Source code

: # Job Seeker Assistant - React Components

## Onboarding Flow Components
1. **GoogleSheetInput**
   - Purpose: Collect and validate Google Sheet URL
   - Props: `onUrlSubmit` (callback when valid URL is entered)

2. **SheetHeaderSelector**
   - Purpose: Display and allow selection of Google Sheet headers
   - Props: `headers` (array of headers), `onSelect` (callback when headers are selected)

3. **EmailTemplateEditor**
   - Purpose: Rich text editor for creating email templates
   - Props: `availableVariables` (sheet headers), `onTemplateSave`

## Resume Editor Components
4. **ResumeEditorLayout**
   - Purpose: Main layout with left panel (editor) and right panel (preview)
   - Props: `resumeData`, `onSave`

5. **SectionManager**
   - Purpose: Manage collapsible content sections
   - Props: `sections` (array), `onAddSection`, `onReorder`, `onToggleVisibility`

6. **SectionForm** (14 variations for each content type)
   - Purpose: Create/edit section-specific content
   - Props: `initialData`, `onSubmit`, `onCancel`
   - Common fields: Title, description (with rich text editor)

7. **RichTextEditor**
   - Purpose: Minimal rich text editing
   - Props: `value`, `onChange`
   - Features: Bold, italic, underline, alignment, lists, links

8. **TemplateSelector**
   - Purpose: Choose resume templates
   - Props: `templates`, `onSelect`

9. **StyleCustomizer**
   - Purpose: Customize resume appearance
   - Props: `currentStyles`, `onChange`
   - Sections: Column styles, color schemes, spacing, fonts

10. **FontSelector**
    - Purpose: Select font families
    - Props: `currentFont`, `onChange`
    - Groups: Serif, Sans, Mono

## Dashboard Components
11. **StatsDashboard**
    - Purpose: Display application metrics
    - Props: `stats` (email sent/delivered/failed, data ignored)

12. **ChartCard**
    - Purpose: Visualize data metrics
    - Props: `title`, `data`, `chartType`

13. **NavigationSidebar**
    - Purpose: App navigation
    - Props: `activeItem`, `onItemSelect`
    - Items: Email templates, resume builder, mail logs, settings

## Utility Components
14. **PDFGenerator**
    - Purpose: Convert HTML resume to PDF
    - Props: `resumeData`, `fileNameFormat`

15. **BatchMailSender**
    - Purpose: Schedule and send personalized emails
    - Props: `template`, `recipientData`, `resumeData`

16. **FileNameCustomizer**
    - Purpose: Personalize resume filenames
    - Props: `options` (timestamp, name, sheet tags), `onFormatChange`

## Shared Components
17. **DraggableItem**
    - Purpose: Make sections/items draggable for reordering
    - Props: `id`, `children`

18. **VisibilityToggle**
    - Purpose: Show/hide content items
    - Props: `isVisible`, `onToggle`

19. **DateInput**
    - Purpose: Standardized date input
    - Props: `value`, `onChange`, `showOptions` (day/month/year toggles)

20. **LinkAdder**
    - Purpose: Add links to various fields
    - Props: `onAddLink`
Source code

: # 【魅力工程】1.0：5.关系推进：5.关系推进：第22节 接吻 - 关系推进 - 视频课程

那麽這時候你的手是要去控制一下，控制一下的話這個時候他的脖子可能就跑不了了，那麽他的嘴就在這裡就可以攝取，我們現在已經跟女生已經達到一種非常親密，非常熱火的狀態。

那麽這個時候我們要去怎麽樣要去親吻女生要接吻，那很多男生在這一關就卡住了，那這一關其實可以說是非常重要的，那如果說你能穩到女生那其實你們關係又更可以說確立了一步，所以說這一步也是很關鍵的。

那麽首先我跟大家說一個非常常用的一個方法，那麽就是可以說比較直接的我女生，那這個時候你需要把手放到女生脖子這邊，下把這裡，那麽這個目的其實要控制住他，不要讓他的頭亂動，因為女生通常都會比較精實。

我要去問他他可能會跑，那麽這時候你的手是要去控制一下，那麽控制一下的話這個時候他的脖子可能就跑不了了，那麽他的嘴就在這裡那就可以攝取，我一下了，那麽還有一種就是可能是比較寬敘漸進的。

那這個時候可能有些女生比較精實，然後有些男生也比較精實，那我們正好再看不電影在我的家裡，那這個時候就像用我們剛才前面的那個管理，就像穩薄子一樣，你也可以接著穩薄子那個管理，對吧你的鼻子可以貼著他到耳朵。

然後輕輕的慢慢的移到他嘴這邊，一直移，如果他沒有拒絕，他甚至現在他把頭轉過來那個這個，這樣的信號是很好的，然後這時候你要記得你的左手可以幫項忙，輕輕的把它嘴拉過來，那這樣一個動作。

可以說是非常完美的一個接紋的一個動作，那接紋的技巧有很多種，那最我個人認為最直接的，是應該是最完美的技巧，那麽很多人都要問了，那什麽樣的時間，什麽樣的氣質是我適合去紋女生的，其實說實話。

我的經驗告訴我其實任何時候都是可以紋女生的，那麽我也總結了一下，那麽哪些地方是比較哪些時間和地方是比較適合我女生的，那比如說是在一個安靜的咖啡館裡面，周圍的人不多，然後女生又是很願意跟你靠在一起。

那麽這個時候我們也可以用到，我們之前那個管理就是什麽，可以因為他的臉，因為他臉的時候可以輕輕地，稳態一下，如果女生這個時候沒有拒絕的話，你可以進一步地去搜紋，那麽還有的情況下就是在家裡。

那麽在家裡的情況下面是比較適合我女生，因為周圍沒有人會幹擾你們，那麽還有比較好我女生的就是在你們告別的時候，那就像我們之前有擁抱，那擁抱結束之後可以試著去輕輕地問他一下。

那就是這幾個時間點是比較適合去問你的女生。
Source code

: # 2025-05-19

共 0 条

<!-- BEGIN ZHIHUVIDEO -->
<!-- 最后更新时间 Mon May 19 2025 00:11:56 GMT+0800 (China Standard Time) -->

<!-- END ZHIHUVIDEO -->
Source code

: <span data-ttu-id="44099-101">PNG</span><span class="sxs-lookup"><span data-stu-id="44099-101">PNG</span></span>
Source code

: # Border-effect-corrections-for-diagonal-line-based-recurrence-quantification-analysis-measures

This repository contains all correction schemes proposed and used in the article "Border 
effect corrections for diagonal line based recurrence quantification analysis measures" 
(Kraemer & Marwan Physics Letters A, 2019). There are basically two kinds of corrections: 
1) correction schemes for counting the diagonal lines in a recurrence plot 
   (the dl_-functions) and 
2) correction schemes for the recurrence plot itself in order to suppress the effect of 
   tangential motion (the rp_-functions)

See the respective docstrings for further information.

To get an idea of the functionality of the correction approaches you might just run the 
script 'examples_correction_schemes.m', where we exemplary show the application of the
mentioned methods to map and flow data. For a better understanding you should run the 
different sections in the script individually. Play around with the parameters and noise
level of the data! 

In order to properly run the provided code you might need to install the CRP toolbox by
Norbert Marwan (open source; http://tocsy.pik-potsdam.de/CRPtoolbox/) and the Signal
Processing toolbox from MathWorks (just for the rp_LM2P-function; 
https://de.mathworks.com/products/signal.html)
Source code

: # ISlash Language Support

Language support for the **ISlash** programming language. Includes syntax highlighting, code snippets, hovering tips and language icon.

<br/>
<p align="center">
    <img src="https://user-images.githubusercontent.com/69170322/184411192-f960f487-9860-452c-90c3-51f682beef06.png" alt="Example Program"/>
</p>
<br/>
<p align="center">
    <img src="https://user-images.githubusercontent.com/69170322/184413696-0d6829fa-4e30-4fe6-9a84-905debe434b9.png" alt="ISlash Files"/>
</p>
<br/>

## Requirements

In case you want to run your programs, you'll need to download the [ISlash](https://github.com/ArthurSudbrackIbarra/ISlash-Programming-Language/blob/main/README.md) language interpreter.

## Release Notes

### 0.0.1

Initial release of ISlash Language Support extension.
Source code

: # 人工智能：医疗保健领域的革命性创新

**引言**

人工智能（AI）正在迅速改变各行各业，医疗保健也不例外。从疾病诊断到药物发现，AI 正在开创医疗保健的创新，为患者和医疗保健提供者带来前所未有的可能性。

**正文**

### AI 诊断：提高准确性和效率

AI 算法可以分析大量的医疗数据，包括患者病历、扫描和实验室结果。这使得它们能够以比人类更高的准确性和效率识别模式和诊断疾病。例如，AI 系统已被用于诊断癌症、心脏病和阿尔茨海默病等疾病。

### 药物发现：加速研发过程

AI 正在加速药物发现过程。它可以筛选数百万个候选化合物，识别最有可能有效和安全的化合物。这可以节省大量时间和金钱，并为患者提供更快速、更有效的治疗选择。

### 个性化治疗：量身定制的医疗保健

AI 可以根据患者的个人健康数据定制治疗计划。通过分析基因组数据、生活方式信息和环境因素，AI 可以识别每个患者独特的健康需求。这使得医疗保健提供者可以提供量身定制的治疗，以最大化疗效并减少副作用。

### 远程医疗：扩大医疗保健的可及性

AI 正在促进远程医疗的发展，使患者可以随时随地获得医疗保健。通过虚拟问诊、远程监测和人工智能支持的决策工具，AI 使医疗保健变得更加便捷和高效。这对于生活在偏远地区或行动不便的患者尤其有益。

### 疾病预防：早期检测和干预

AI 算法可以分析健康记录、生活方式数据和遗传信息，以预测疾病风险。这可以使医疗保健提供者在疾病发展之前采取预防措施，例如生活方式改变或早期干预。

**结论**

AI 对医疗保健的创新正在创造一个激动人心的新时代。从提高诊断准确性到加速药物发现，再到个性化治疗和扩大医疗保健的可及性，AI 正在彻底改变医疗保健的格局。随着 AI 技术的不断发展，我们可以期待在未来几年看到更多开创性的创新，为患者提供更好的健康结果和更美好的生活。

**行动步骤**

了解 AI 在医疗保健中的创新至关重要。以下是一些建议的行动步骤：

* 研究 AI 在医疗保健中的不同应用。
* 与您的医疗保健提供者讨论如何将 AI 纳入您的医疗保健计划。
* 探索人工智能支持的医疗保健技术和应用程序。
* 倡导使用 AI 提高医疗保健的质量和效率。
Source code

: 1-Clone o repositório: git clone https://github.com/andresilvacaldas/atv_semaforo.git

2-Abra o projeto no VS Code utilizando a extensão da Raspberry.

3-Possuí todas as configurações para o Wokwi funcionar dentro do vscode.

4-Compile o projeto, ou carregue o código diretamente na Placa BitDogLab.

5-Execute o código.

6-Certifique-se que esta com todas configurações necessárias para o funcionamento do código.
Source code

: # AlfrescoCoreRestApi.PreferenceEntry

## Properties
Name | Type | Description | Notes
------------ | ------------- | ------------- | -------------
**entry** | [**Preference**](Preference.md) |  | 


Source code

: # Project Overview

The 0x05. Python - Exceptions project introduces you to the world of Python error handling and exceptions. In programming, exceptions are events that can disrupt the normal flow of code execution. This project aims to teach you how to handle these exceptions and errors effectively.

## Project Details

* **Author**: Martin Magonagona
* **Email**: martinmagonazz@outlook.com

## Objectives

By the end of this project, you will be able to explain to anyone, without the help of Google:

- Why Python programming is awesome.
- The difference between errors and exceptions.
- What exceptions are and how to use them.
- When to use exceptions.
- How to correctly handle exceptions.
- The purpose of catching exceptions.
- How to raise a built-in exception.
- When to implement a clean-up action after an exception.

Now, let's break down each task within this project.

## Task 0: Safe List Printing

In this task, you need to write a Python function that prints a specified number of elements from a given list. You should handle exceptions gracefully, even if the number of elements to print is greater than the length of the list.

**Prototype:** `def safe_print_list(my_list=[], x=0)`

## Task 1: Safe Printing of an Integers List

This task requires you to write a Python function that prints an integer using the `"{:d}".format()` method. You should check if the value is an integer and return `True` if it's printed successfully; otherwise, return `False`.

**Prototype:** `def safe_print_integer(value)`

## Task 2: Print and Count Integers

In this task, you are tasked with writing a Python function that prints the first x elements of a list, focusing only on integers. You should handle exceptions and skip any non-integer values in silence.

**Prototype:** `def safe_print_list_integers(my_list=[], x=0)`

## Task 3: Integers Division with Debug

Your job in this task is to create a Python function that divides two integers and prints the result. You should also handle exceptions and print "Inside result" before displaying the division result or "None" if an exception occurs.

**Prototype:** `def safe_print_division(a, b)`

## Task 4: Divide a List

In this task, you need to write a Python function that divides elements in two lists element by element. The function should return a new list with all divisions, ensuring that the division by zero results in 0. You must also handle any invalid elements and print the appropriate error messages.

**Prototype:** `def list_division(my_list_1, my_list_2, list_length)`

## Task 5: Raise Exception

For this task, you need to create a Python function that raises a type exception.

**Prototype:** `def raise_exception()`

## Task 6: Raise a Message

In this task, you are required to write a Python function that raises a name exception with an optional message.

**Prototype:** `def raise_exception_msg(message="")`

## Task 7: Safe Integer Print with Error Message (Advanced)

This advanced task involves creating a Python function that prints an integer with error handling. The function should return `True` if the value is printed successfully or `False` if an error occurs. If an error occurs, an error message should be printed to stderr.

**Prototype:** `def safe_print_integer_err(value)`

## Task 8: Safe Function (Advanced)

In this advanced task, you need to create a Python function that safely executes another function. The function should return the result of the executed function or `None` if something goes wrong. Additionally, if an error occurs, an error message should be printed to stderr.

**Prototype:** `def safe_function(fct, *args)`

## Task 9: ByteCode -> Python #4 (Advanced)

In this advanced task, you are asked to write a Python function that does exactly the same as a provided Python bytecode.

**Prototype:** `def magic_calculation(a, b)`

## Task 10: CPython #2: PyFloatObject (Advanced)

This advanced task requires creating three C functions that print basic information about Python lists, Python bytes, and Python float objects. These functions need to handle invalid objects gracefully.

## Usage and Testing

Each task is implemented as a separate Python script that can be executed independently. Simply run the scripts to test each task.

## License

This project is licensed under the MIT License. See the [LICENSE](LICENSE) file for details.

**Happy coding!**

ABOUT THIS TASK
The answer is the line containing "## Task 7: Safe" together with every line after it in the records, repeated exactly and with nothing else.

TASK ANSWER
## Task 7: Safe Integer Print with Error Message (Advanced)

This advanced task involves creating a Python function that prints an integer with error handling. The function should return `True` if the value is printed successfully or `False` if an error occurs. If an error occurs, an error message should be printed to stderr.

**Prototype:** `def safe_print_integer_err(value)`

## Task 8: Safe Function (Advanced)

In this advanced task, you need to create a Python function that safely executes another function. The function should return the result of the executed function or `None` if something goes wrong. Additionally, if an error occurs, an error message should be printed to stderr.

**Prototype:** `def safe_function(fct, *args)`

## Task 9: ByteCode -> Python #4 (Advanced)

In this advanced task, you are asked to write a Python function that does exactly the same as a provided Python bytecode.

**Prototype:** `def magic_calculation(a, b)`

## Task 10: CPython #2: PyFloatObject (Advanced)

This advanced task requires creating three C functions that print basic information about Python lists, Python bytes, and Python float objects. These functions need to handle invalid objects gracefully.

## Usage and Testing

Each task is implemented as a separate Python script that can be executed independently. Simply run the scripts to test each task.

## License

This project is licensed under the MIT License. See the [LICENSE](LICENSE) file for details.

**Happy coding!**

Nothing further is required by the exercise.